With the release of the new hyperbilirubinemia guidelines by the AAP in 2022 [10], close attention to neurotoxicity risk factors is crucial. Our study supports the guidance put forth by the AAP in that ABOi DAT negative newborns may be viewed as low risk and managed with routine care. If hemolysis is suspected due to phototherapy initiation within the first 24 h of life or rapid rate of increase of bilirubin, only then should the patient be treated as having hemolytic disease and considered higher risk. Providers should then undertake further work up.

There are several limitations to our study. Our study is a single-center cohort study, which limits generalizability. We also excluded newborns that were initially admitted to the NICU for reasons other than hyperbilirubinemia, including <36 weeks gestational age. These newborns may have needed phototherapy during their hospitalization and would not be captured.

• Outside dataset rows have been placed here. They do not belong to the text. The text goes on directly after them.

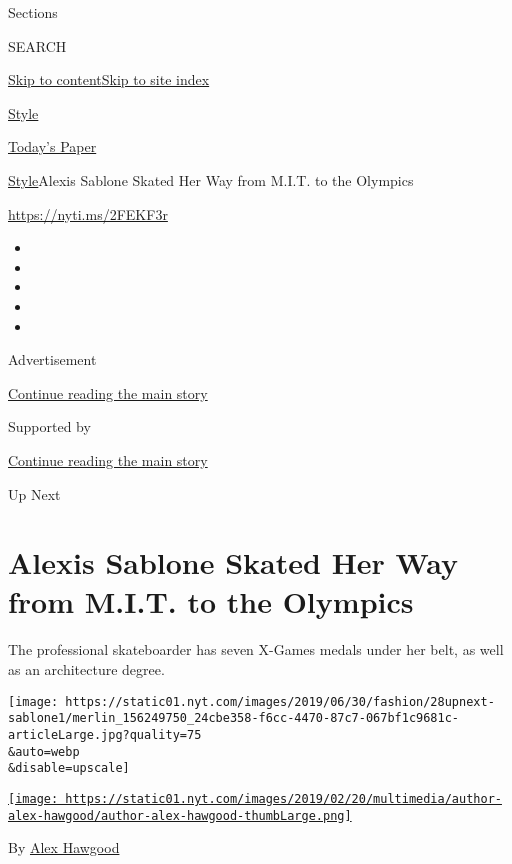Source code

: Sections

SEARCH

\protect\hyperlink{site-content}{Skip to
content}\protect\hyperlink{site-index}{Skip to site index}

\href{https://www.nytimes.com/section/style}{Style}

\href{https://myaccount.nytimes.com/auth/login?response_type=cookie\&client_id=vi}{}

\href{https://www.nytimes.com/section/todayspaper}{Today's Paper}

\href{/section/style}{Style}\textbar{}Alexis Sablone Skated Her Way from
M.I.T. to the Olympics

\href{https://nyti.ms/2FEKF3r}{https://nyti.ms/2FEKF3r}

\begin{itemize}
\item
\item
\item
\item
\item
\end{itemize}

Advertisement

\protect\hyperlink{after-top}{Continue reading the main story}

Supported by

\protect\hyperlink{after-sponsor}{Continue reading the main story}

Up Next

\hypertarget{alexis-sablone-skated-her-way-from-mit-to-the-olympics}{%
\section{Alexis Sablone Skated Her Way from M.I.T. to the
Olympics}\label{alexis-sablone-skated-her-way-from-mit-to-the-olympics}}

The professional skateboarder has seven X-Games medals under her belt,
as well as an architecture degree.

\texttt{[image: https://static01.nyt.com/images/2019/06/30/fashion/28upnext-sablone1/merlin\_156249750\_24cbe358-f6cc-4470-87c7-067bf1c9681c-articleLarge.jpg?quality=75\\\&auto=webp\\\&disable=upscale]}

\href{https://www.nytimes.com/by/alex-hawgood}{\texttt{[image: https://static01.nyt.com/images/2019/02/20/multimedia/author-alex-hawgood/author-alex-hawgood-thumbLarge.png]}}

By \href{https://www.nytimes.com/by/alex-hawgood}{Alex Hawgood}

While a decrease in phototherapy was observed among pre- and post-intervention ABOi DAT negative newborns, our study may have been underpowered to detect a statistically significant difference. Lastly, the time period when this study took place was during the COVID-19 pandemic, which may have impacted factors not accounted for in our analyses.

Our study shows that newborns with ABOi and a negative DAT can be safely viewed as low risk without any subsequent increase in rates of phototherapy, re-admission rates, or lengths of stay. Our findings support the new AAP guidelines recently released stating that if DAT is obtained and negative, these patients can be managed with routine care. Larger follow up studies are needed and should address further identification of risk factors contributing to hyperbilirubinemia requiring phototherapy.